-- Data excerpts follows --
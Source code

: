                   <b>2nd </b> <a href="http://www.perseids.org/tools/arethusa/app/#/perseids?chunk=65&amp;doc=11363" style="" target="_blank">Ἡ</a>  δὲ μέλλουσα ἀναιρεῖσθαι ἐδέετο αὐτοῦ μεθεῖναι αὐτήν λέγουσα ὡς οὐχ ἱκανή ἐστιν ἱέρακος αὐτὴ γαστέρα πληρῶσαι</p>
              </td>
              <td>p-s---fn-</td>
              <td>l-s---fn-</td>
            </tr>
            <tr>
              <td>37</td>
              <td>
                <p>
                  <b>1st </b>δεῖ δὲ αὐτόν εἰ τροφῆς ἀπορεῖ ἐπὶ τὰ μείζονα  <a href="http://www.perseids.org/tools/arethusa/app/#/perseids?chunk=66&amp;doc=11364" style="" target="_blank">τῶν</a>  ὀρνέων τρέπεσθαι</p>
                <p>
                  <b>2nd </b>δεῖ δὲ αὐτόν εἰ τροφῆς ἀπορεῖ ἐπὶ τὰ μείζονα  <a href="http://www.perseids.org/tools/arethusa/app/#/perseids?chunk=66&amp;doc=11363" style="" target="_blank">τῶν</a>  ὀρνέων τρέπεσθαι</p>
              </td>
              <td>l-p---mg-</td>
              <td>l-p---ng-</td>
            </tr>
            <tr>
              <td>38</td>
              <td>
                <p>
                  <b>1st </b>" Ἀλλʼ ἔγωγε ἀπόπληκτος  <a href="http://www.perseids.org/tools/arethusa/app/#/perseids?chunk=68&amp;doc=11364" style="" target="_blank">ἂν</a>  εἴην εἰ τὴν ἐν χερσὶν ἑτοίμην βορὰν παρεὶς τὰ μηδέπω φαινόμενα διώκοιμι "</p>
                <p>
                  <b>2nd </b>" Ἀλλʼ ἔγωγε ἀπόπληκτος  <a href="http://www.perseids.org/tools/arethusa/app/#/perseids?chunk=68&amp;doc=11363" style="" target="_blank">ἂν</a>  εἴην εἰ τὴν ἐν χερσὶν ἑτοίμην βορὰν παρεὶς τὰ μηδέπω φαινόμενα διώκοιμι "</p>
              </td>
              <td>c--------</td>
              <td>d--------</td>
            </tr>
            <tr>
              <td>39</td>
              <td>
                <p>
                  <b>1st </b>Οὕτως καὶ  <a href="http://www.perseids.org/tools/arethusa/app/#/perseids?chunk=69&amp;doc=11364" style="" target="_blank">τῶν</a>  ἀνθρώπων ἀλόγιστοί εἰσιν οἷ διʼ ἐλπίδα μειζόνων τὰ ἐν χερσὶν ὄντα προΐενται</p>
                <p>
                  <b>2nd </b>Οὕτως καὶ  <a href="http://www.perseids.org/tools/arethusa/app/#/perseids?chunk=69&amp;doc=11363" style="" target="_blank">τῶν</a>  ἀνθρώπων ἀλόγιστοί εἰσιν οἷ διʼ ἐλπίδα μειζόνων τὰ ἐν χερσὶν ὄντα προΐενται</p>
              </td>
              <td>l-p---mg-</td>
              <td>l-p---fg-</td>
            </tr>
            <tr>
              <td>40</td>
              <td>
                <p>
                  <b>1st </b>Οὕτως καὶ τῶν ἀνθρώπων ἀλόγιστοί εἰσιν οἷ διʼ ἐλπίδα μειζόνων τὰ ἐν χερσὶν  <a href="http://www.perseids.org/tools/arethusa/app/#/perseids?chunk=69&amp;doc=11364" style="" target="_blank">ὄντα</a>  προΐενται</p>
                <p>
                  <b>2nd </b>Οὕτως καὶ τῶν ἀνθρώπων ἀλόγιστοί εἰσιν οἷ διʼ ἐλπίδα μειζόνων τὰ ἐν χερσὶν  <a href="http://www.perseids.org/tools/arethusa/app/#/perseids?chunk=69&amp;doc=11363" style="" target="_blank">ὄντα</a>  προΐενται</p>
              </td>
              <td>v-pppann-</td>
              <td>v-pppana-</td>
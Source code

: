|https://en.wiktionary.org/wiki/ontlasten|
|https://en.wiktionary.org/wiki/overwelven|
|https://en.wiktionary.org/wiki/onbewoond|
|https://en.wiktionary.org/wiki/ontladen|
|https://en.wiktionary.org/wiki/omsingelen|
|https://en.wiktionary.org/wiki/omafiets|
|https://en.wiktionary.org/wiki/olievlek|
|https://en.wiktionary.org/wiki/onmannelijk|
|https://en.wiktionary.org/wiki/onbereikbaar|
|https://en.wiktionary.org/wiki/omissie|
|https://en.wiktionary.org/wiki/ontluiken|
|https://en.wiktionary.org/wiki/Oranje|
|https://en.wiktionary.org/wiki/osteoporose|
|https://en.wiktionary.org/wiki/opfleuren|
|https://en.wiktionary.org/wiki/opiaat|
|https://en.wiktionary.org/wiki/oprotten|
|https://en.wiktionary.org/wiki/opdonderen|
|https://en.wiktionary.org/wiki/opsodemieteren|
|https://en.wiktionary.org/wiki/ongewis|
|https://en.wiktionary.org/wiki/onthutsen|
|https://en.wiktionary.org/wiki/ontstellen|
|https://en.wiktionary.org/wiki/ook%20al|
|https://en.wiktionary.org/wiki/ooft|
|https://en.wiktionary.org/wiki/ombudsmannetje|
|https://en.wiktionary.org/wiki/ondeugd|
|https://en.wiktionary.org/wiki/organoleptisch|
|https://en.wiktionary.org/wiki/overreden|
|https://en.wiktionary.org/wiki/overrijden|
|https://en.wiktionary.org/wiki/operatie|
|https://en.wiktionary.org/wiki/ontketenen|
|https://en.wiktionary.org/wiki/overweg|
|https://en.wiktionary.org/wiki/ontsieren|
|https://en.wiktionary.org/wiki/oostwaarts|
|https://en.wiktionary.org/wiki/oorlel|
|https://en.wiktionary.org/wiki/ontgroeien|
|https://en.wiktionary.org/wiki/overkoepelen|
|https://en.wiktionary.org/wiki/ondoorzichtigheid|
-- Data excerpts concluded --
Show the lines above with "ἑτοίμην".

                  <b>1st </b>" Ἀλλʼ ἔγωγε ἀπόπληκτος  <a href="http://www.perseids.org/tools/arethusa/app/#/perseids?chunk=68&amp;doc=11364" style="" target="_blank">ἂν</a>  εἴην εἰ τὴν ἐν χερσὶν ἑτοίμην βορὰν παρεὶς τὰ μηδέπω φαινόμενα διώκοιμι "</p>
                  <b>2nd </b>" Ἀλλʼ ἔγωγε ἀπόπληκτος  <a href="http://www.perseids.org/tools/arethusa/app/#/perseids?chunk=68&amp;doc=11363" style="" target="_blank">ἂν</a>  εἴην εἰ τὴν ἐν χερσὶν ἑτοίμην βορὰν παρεὶς τὰ μηδέπω φαινόμενα διώκοιμι "</p>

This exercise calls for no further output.